## What is needed
Quote the records exactly, starting at the first line and stopping after the line with "Epoch 560/1000, Train"; skip the pictures.

## Items from a dataset
════════════════════

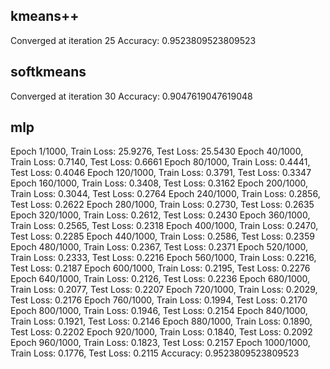 ## kmeans++

Converged at iteration 25
Accuracy: 0.9523809523809523

## softkmeans

Converged at iteration 30
Accuracy: 0.9047619047619048

## mlp

Epoch 1/1000, Train Loss: 25.9276, Test Loss: 25.5430
Epoch 40/1000, Train Loss: 0.7140, Test Loss: 0.6661
Epoch 80/1000, Train Loss: 0.4441, Test Loss: 0.4046
Epoch 120/1000, Train Loss: 0.3791, Test Loss: 0.3347
Epoch 160/1000, Train Loss: 0.3408, Test Loss: 0.3162
Epoch 200/1000, Train Loss: 0.3044, Test Loss: 0.2764
Epoch 240/1000, Train Loss: 0.2856, Test Loss: 0.2622
Epoch 280/1000, Train Loss: 0.2730, Test Loss: 0.2635
Epoch 320/1000, Train Loss: 0.2612, Test Loss: 0.2430
Epoch 360/1000, Train Loss: 0.2565, Test Loss: 0.2318
Epoch 400/1000, Train Loss: 0.2470, Test Loss: 0.2285
Epoch 440/1000, Train Loss: 0.2586, Test Loss: 0.2359
Epoch 480/1000, Train Loss: 0.2367, Test Loss: 0.2371
Epoch 520/1000, Train Loss: 0.2333, Test Loss: 0.2216
Epoch 560/1000, Train Loss: 0.2216, Test Loss: 0.2187
Epoch 600/1000, Train Loss: 0.2195, Test Loss: 0.2276
Epoch 640/1000, Train Loss: 0.2126, Test Loss: 0.2236
Epoch 680/1000, Train Loss: 0.2077, Test Loss: 0.2207
Epoch 720/1000, Train Loss: 0.2029, Test Loss: 0.2176
Epoch 760/1000, Train Loss: 0.1994, Test Loss: 0.2170
Epoch 800/1000, Train Loss: 0.1946, Test Loss: 0.2154
Epoch 840/1000, Train Loss: 0.1921, Test Loss: 0.2146
Epoch 880/1000, Train Loss: 0.1890, Test Loss: 0.2202
Epoch 920/1000, Train Loss: 0.1840, Test Loss: 0.2092
Epoch 960/1000, Train Loss: 0.1823, Test Loss: 0.2157
Epoch 1000/1000, Train Loss: 0.1776, Test Loss: 0.2115
Accuracy: 0.9523809523809523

════════════════════

## Written solution
 ## kmeans++

Converged at iteration 25
Accuracy: 0.9523809523809523

## softkmeans

Converged at iteration 30
Accuracy: 0.9047619047619048

## mlp

Epoch 1/1000, Train Loss: 25.9276, Test Loss: 25.5430
Epoch 40/1000, Train Loss: 0.7140, Test Loss: 0.6661
Epoch 80/1000, Train Loss: 0.4441, Test Loss: 0.4046
Epoch 120/1000, Train Loss: 0.3791, Test Loss: 0.3347
Epoch 160/1000, Train Loss: 0.3408, Test Loss: 0.3162
Epoch 200/1000, Train Loss: 0.3044, Test Loss: 0.2764
Epoch 240/1000, Train Loss: 0.2856, Test Loss: 0.2622
Epoch 280/1000, Train Loss: 0.2730, Test Loss: 0.2635
Epoch 320/1000, Train Loss: 0.2612, Test Loss: 0.2430
Epoch 360/1000, Train Loss: 0.2565, Test Loss: 0.2318
Epoch 400/1000, Train Loss: 0.2470, Test Loss: 0.2285
Epoch 440/1000, Train Loss: 0.2586, Test Loss: 0.2359
Epoch 480/1000, Train Loss: 0.2367, Test Loss: 0.2371
Epoch 520/1000, Train Loss: 0.2333, Test Loss: 0.2216
Epoch 560/1000, Train Loss: 0.2216, Test Loss: 0.2187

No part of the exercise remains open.